▶ _Problem to solve_
In the data below, find each line that contains the word "projects" and copy it.
(Available data begins)
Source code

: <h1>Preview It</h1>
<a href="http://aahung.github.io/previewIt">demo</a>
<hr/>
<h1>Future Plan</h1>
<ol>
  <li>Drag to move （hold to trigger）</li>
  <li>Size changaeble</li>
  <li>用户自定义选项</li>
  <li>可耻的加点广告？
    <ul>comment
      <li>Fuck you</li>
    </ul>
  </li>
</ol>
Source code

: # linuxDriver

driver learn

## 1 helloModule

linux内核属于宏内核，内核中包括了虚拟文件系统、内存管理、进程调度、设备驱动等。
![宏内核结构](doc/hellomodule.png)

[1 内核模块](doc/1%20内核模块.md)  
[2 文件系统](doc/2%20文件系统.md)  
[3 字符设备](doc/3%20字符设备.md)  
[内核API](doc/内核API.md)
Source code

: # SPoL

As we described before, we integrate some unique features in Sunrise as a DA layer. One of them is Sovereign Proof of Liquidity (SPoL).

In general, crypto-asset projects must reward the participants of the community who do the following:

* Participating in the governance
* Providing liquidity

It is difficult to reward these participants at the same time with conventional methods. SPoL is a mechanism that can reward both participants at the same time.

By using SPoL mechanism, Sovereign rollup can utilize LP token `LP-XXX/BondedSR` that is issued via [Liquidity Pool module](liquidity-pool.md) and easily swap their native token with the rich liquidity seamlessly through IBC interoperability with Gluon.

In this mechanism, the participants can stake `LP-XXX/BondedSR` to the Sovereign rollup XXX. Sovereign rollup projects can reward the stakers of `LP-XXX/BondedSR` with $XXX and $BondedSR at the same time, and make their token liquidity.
(Available data ends)
▶ _Result_
In general, crypto-asset projects must reward the participants of the community who do the following:
In this mechanism, the participants can stake `LP-XXX/BondedSR` to the Sovereign rollup XXX. Sovereign rollup projects can reward the stakers of `LP-XXX/BondedSR` with $XXX and $BondedSR at the same time, and make their token liquidity.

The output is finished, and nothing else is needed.